Illustration : Jean Nipon, Study for Barbara at the Office, 2023.

Zone Critique a rencontré l’artiste Jean Nipon. Cet ex-musicien, qui s’est construit  par le dessin un univers troublant et hors du temps, révèle une maîtrise de l’art du crayon magistrale. Pendant que ses petits formats se font une place sur une scène de l’art contemporain où la figuration revient en force, Nipon poursuit une pratique solitaire qui fait correspondre son art du dessin à un artisanat obsédant.

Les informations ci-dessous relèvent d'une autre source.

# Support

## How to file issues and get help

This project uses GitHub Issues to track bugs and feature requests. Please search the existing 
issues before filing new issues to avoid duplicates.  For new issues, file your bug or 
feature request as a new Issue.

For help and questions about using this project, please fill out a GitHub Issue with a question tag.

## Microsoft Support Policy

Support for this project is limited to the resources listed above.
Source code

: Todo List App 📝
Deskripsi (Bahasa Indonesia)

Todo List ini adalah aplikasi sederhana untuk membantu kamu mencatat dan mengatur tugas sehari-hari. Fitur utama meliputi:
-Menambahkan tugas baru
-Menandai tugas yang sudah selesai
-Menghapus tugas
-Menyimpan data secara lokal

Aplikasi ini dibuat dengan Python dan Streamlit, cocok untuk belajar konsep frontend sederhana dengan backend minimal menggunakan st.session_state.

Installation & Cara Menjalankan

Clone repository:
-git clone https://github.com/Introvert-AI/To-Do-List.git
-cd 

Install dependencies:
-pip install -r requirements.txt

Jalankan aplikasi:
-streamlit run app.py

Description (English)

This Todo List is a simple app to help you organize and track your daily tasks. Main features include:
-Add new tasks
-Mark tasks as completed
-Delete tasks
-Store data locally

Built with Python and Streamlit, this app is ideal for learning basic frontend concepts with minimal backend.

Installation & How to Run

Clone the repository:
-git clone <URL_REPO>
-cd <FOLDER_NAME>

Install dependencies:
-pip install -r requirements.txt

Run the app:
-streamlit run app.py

«  Il est hors de question que je sois vu comme un créateur, je ne suis pas un inventeur, je fais juste » me dit immédiatement Jean Nipon, à peine installé dans le café où il m’a donné rendez-vous. Le dessinateur, qui vient tout juste de boucler l’exposition monographique consacrée à ses derniers dessins, « Nouveau ruines » (dans la galerie parisienne Pact qui le représente également), aura du mal à me faire croire ce qu’il vient de dire. J’opine en repensant aux magnifiques portraits en clair-obscur dont il s’est fait une spécialité depuis maintenant presque 10 ans. Et j’allume mon micro.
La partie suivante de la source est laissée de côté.